If nothing else has been learned by the study of history, it is the fundamental truth that power corrupts. The housing bubble and its ultimate burst is only the latest example. Whatever restrictions this administration attempts to place on capital and its use, the capital will rise like water against a dam and place relentless pressure on government until loopholes are created, barriers to entry erected and monopolies protected; and then the dam will break and the ever-vigilant progressivist bureaucrats will promise the trusting people to rebuild the wall, only this time, stronger. The capitalist knows the truth, even if the average citizen does not, which is that congress is a collection of self-interested politicians, and that is a reality that can be exploited. The bigger and more powerful the government, the bigger will be the corruption, to the point that it is expected and out in the open (ie, ACORN).

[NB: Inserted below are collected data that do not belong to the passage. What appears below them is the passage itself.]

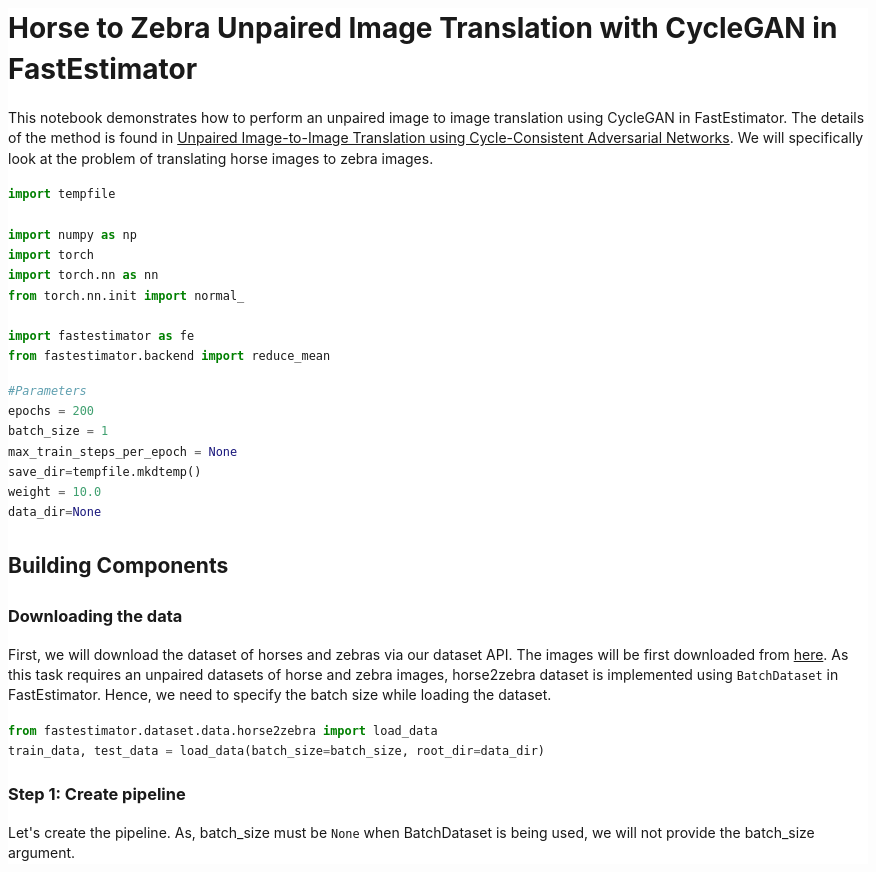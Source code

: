# Horse to Zebra Unpaired Image Translation with CycleGAN in FastEstimator

This notebook demonstrates how to perform an unpaired image to image translation using CycleGAN in FastEstimator.
The details of the method is found in [Unpaired Image-to-Image Translation using Cycle-Consistent Adversarial Networks](https://arxiv.org/abs/1703.10593).
We will specifically look at the problem of translating horse images to zebra images.


```python
import tempfile

import numpy as np
import torch
import torch.nn as nn
from torch.nn.init import normal_

import fastestimator as fe
from fastestimator.backend import reduce_mean
```


```python
#Parameters
epochs = 200
batch_size = 1
max_train_steps_per_epoch = None
save_dir=tempfile.mkdtemp()
weight = 10.0
data_dir=None
```

## Building Components

### Downloading the data
First, we will download the dataset of horses and zebras via our dataset API.
The images will be first downloaded from [here](https://people.eecs.berkeley.edu/~taesung_park/CycleGAN/datasets/).
As this task requires an unpaired datasets of horse and zebra images, horse2zebra dataset is implemented using `BatchDataset` in FastEstimator. Hence, we need to specify the batch size while loading the dataset.


```python
from fastestimator.dataset.data.horse2zebra import load_data
train_data, test_data = load_data(batch_size=batch_size, root_dir=data_dir)
```

### Step 1: Create pipeline

Let's create the pipeline. As, batch_size must be `None` when BatchDataset is being used, we will not provide the batch_size argument.
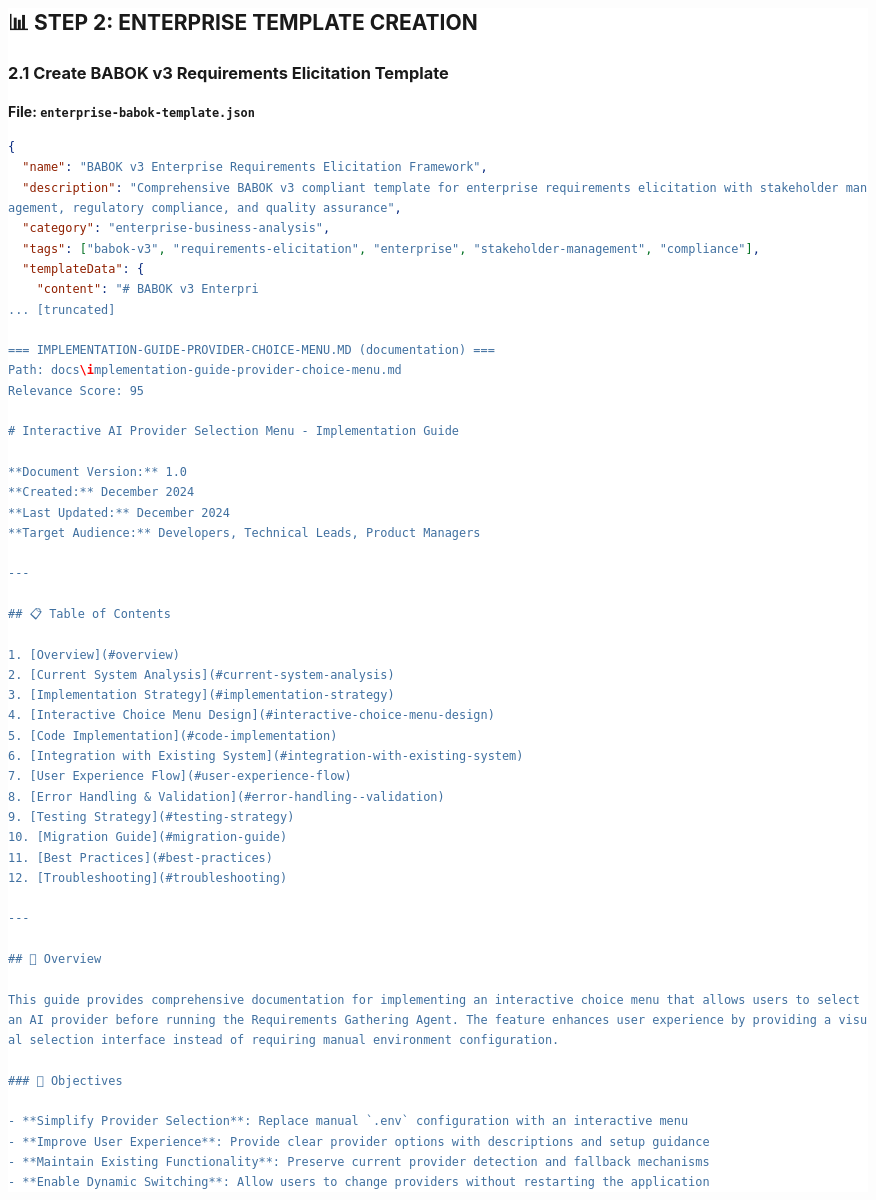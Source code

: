 
## 📊 **STEP 2: ENTERPRISE TEMPLATE CREATION**

### **2.1 Create BABOK v3 Requirements Elicitation Template**

**File: `enterprise-babok-template.json`**
```json
{
  "name": "BABOK v3 Enterprise Requirements Elicitation Framework",
  "description": "Comprehensive BABOK v3 compliant template for enterprise requirements elicitation with stakeholder management, regulatory compliance, and quality assurance",
  "category": "enterprise-business-analysis",
  "tags": ["babok-v3", "requirements-elicitation", "enterprise", "stakeholder-management", "compliance"],
  "templateData": {
    "content": "# BABOK v3 Enterpri
... [truncated]

=== IMPLEMENTATION-GUIDE-PROVIDER-CHOICE-MENU.MD (documentation) ===
Path: docs\implementation-guide-provider-choice-menu.md
Relevance Score: 95

# Interactive AI Provider Selection Menu - Implementation Guide

**Document Version:** 1.0  
**Created:** December 2024  
**Last Updated:** December 2024  
**Target Audience:** Developers, Technical Leads, Product Managers  

---

## 📋 Table of Contents

1. [Overview](#overview)
2. [Current System Analysis](#current-system-analysis)
3. [Implementation Strategy](#implementation-strategy)
4. [Interactive Choice Menu Design](#interactive-choice-menu-design)
5. [Code Implementation](#code-implementation)
6. [Integration with Existing System](#integration-with-existing-system)
7. [User Experience Flow](#user-experience-flow)
8. [Error Handling & Validation](#error-handling--validation)
9. [Testing Strategy](#testing-strategy)
10. [Migration Guide](#migration-guide)
11. [Best Practices](#best-practices)
12. [Troubleshooting](#troubleshooting)

---

## 📖 Overview

This guide provides comprehensive documentation for implementing an interactive choice menu that allows users to select an AI provider before running the Requirements Gathering Agent. The feature enhances user experience by providing a visual selection interface instead of requiring manual environment configuration.

### 🎯 Objectives

- **Simplify Provider Selection**: Replace manual `.env` configuration with an interactive menu
- **Improve User Experience**: Provide clear provider options with descriptions and setup guidance
- **Maintain Existing Functionality**: Preserve current provider detection and fallback mechanisms
- **Enable Dynamic Switching**: Allow users to change providers without restarting the application

```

There are virtually only two scenarios available to a country with the debt levels and unfunded liabilities of the United States of America: bad and worse. The bad scenario would mean that society evolves to the point that the upper class represents a small portion of society, there is a much reduced middle class made up mostly of government employees and workers of large corporations in government-protected industries, while lower classes comprise up to half the population. Upward mobility is rare or nonexistent. The lower classes are kept comfortably numb with minimal government assistance that seems to increase around election time. The worse scenario is equally-divided misery, which can only come about if the constitution is disregarded, property confiscated and rights revoked. Eventually, it may come to that, but there will be a long period of slogging before it happens.
The alternative is for the citizen to assert his sovereignty and insist that the fiscally-perilous course we are on be reversed by at last limiting governmental authority. The question is whether conservative politicians have the leadership skills, or even the will, to do it.
Given the modest opposition by Republican politicians to now, one wonders what on earth they might be waiting for.